WHAT TO DO
Each line in the records below, from the one that contains "# Safe-Settings" to the one that contains "Since the Edison", should be reproduced exactly, the first and last included.

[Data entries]
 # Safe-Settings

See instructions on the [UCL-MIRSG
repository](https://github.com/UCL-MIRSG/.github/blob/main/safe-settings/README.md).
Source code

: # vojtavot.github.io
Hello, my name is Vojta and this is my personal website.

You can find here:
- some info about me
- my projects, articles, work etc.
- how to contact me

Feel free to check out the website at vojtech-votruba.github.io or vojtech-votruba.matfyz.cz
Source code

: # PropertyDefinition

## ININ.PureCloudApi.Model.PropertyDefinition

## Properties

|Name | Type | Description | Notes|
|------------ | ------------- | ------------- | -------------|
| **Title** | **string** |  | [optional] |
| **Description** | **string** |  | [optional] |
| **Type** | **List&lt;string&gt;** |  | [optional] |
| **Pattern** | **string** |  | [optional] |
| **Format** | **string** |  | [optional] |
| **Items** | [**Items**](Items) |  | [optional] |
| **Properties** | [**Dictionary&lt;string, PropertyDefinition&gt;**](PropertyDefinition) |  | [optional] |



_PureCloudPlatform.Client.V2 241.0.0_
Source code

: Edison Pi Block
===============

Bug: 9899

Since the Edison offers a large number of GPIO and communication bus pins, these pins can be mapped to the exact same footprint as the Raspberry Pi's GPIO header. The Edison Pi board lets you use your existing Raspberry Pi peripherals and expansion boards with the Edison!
==
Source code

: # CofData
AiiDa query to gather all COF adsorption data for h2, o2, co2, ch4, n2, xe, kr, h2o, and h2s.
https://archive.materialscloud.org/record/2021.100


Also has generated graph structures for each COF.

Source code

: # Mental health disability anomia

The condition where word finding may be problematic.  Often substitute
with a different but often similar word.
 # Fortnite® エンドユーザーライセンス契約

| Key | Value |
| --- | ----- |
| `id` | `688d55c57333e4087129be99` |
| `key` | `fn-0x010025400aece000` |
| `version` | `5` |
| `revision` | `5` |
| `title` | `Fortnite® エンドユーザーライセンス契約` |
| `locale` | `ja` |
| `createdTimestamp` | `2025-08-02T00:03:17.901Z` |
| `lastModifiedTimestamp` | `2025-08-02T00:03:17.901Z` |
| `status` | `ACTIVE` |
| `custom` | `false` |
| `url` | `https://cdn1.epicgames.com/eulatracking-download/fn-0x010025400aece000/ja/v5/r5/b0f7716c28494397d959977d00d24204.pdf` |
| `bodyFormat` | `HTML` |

SOLUTION FOR THIS TASK
 # Safe-Settings

See instructions on the [UCL-MIRSG
repository](https://github.com/UCL-MIRSG/.github/blob/main/safe-settings/README.md).
Source code

: # vojtavot.github.io
Hello, my name is Vojta and this is my personal website.

You can find here:
- some info about me
- my projects, articles, work etc.
- how to contact me

Feel free to check out the website at vojtech-votruba.github.io or vojtech-votruba.matfyz.cz
Source code

: # PropertyDefinition

## ININ.PureCloudApi.Model.PropertyDefinition

## Properties

|Name | Type | Description | Notes|
|------------ | ------------- | ------------- | -------------|
| **Title** | **string** |  | [optional] |
| **Description** | **string** |  | [optional] |
| **Type** | **List&lt;string&gt;** |  | [optional] |
| **Pattern** | **string** |  | [optional] |
| **Format** | **string** |  | [optional] |
| **Items** | [**Items**](Items) |  | [optional] |
| **Properties** | [**Dictionary&lt;string, PropertyDefinition&gt;**](PropertyDefinition) |  | [optional] |



_PureCloudPlatform.Client.V2 241.0.0_
Source code

: Edison Pi Block
===============

Bug: 9899

Since the Edison offers a large number of GPIO and communication bus pins, these pins can be mapped to the exact same footprint as the Raspberry Pi's GPIO header. The Edison Pi board lets you use your existing Raspberry Pi peripherals and expansion boards with the Edison!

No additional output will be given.